タッチセンサの搭載やDVD/CDのラベル印刷が可能になった単機能プリンタ

 ここからは全4モデルが投入されたダイレクトフォト/単機能プリンタを見ていこう。ちなみに、型番にはDirect Printerの「D」が付加される。このうち目を引くのは、液晶ディスプレイにタッチパネルを採用した最上位のD7360だ。3.4インチの液晶ディスプレイは一見したところ何の変哲もないのだが、画面に直接触れながらプリンタを操作できるのがウリである。タッチパネルの導入によりプリンタには7つのボタンしか用意されておらず、初心者でも迷わずに直感的に扱えるだろう。タッチパネルによる動作は軽快で(画像データが大きくなるとやや遅くなるようだが)、コンパクトデジカメの画像ならばストレスなく順送り/逆送りが可能だった。

 また、SPTの採用でL判なら最速12秒(新アドバンスフォト用紙利用時)と高速に印刷でき、フォトパックの利用によりランニングコストを抑えられるのも魅力である。フォトトレイとメイントレイを装備しているのもうれしいところだ。
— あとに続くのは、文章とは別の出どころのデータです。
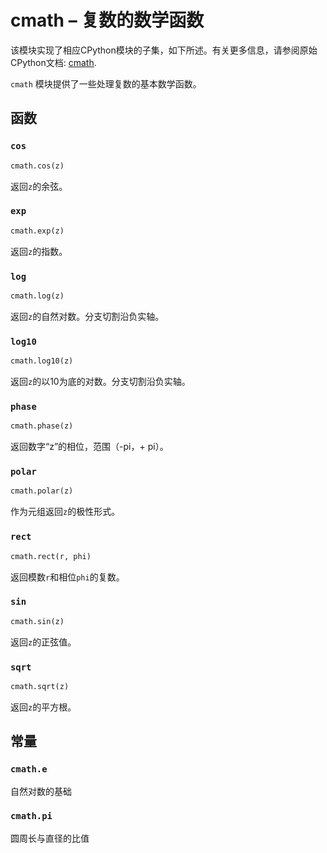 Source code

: cmath – 复数的数学函数
==========================

该模块实现了相应CPython模块的子集，如下所述。有关更多信息，请参阅原始CPython文档: [cmath](https://docs.python.org/3.5/library/cmath.html#module-cmath).

`cmath` 模块提供了一些处理复数的基本数学函数。


## 函数

### `cos`

```python
cmath.cos(z)
```

返回`z`的余弦。

### `exp`

```python
cmath.exp(z)
```

返回`z`的指数。

### `log`

```python
cmath.log(z)
```

返回`z`的自然对数。分支切割沿负实轴。

### `log10`

```python
cmath.log10(z)
```

返回`z`的以10为底的对数。分支切割沿负实轴。

### `phase`

```python
cmath.phase(z)
```

返回数字“z”的相位，范围（-pi，+ pi）。

### `polar`

```python
cmath.polar(z)
```

作为元组返回`z`的极性形式。

### `rect`

```python
cmath.rect(r, phi)
```

返回模数`r`和相位`phi`的复数。

### `sin`

```python
cmath.sin(z)
```

返回`z`的正弦值。

### `sqrt`

```python
cmath.sqrt(z)
```

返回`z`的平方根。

## 常量

### `cmath.e`

自然对数的基础

### `cmath.pi`

圆周长与直径的比值


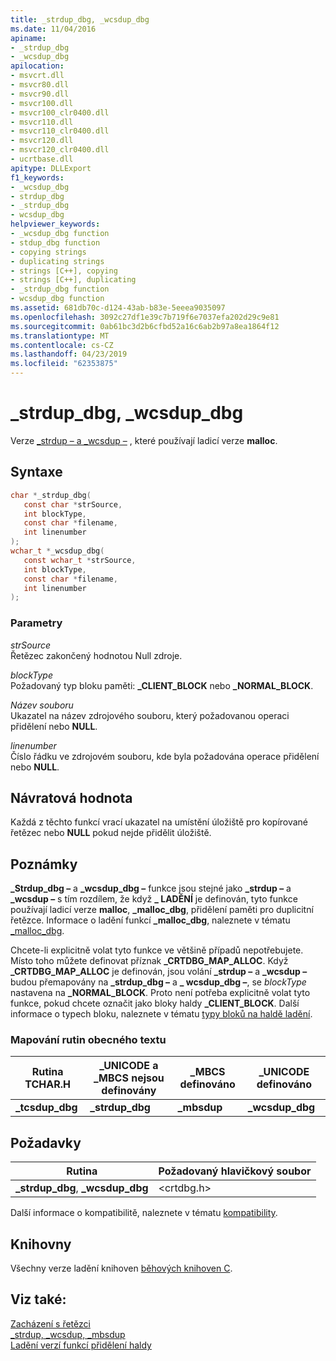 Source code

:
 ```yaml
---
title: _strdup_dbg, _wcsdup_dbg
ms.date: 11/04/2016
apiname:
- _strdup_dbg
- _wcsdup_dbg
apilocation:
- msvcrt.dll
- msvcr80.dll
- msvcr90.dll
- msvcr100.dll
- msvcr100_clr0400.dll
- msvcr110.dll
- msvcr110_clr0400.dll
- msvcr120.dll
- msvcr120_clr0400.dll
- ucrtbase.dll
apitype: DLLExport
f1_keywords:
- _wcsdup_dbg
- strdup_dbg
- _strdup_dbg
- wcsdup_dbg
helpviewer_keywords:
- _wcsdup_dbg function
- stdup_dbg function
- copying strings
- duplicating strings
- strings [C++], copying
- strings [C++], duplicating
- _strdup_dbg function
- wcsdup_dbg function
ms.assetid: 681db70c-d124-43ab-b83e-5eeea9035097
ms.openlocfilehash: 3092c27df1e39c7b719f6e7037efa202d29c9e81
ms.sourcegitcommit: 0ab61bc3d2b6cfbd52a16c6ab2b97a8ea1864f12
ms.translationtype: MT
ms.contentlocale: cs-CZ
ms.lasthandoff: 04/23/2019
ms.locfileid: "62353875"
---
```

# <a name="strdupdbg-wcsdupdbg"></a>_strdup_dbg, _wcsdup_dbg

Verze [_strdup – a _wcsdup –](strdup-wcsdup-mbsdup.md) , které používají ladicí verze **malloc**.

## <a name="syntax"></a>Syntaxe

```C
char *_strdup_dbg(
   const char *strSource,
   int blockType,
   const char *filename,
   int linenumber
);
wchar_t *_wcsdup_dbg(
   const wchar_t *strSource,
   int blockType,
   const char *filename,
   int linenumber
);
```

### <a name="parameters"></a>Parametry

*strSource*<br/>
Řetězec zakončený hodnotou Null zdroje.

*blockType*<br/>
Požadovaný typ bloku paměti: **_CLIENT_BLOCK** nebo **_NORMAL_BLOCK**.

*Název souboru*<br/>
Ukazatel na název zdrojového souboru, který požadovanou operaci přidělení nebo **NULL**.

*linenumber*<br/>
Číslo řádku ve zdrojovém souboru, kde byla požadována operace přidělení nebo **NULL**.

## <a name="return-value"></a>Návratová hodnota

Každá z těchto funkcí vrací ukazatel na umístění úložiště pro kopírované řetězec nebo **NULL** pokud nejde přidělit úložiště.

## <a name="remarks"></a>Poznámky

**_Strdup_dbg –** a **_wcsdup_dbg –** funkce jsou stejné jako **_strdup –** a **_wcsdup –** s tím rozdílem, že když **_ LADĚNÍ** je definován, tyto funkce používají ladicí verze **malloc**, **_malloc_dbg**, přidělení paměti pro duplicitní řetězce. Informace o ladění funkcí **_malloc_dbg**, naleznete v tématu [_malloc_dbg](malloc-dbg.md).

Chcete-li explicitně volat tyto funkce ve většině případů nepotřebujete. Místo toho můžete definovat příznak **_CRTDBG_MAP_ALLOC**. Když **_CRTDBG_MAP_ALLOC** je definován, jsou volání **_strdup –** a **_wcsdup –** budou přemapovány na **_strdup_dbg –** a **_ wcsdup_dbg –**, se *blockType* nastavena na **_NORMAL_BLOCK**. Proto není potřeba explicitně volat tyto funkce, pokud chcete označit jako bloky haldy **_CLIENT_BLOCK**. Další informace o typech bloku, naleznete v tématu [typy bloků na haldě ladění](/visualstudio/debugger/crt-debug-heap-details).

### <a name="generic-text-routine-mappings"></a>Mapování rutin obecného textu

|Rutina TCHAR.H|_UNICODE a _MBCS nejsou definovány|_MBCS definováno|_UNICODE definováno|
|---------------------|------------------------------------|--------------------|-----------------------|
|**_tcsdup_dbg**|**_strdup_dbg**|**_mbsdup**|**_wcsdup_dbg**|

## <a name="requirements"></a>Požadavky

|Rutina|Požadovaný hlavičkový soubor|
|-------------|---------------------|
|**_strdup_dbg**, **_wcsdup_dbg**|\<crtdbg.h>|

Další informace o kompatibilitě, naleznete v tématu [kompatibility](../../c-runtime-library/compatibility.md).

## <a name="libraries"></a>Knihovny

Všechny verze ladění knihoven [běhových knihoven C](../../c-runtime-library/crt-library-features.md).

## <a name="see-also"></a>Viz také:

[Zacházení s řetězci](../../c-runtime-library/string-manipulation-crt.md)<br/>
[_strdup, _wcsdup, _mbsdup](strdup-wcsdup-mbsdup.md)<br/>
[Ladění verzí funkcí přidělení haldy](/visualstudio/debugger/debug-versions-of-heap-allocation-functions)<br/>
 もう1つの注目機はエントリーのD5160だ。こちらはHP初のダイレクトDVD/CDラベル印刷をサポートしたのが特徴で、99ドルと低価格なのが光る。DVD/CDメディアに印刷する時は付属の専用トレイが必要だが、ローエンドながら1ライン表示のモノクロ液晶を搭載するほか、メモリカードスロットやPictBridge用のUSBポートを前面に備え、2LやL判用の専用トレイを採用するといった使いやすさの面でも配慮されている。なお、アジア太平洋地域ではより低価格なDeskjetシリーズが4モデル発表されたが、ここでは解説を省いた。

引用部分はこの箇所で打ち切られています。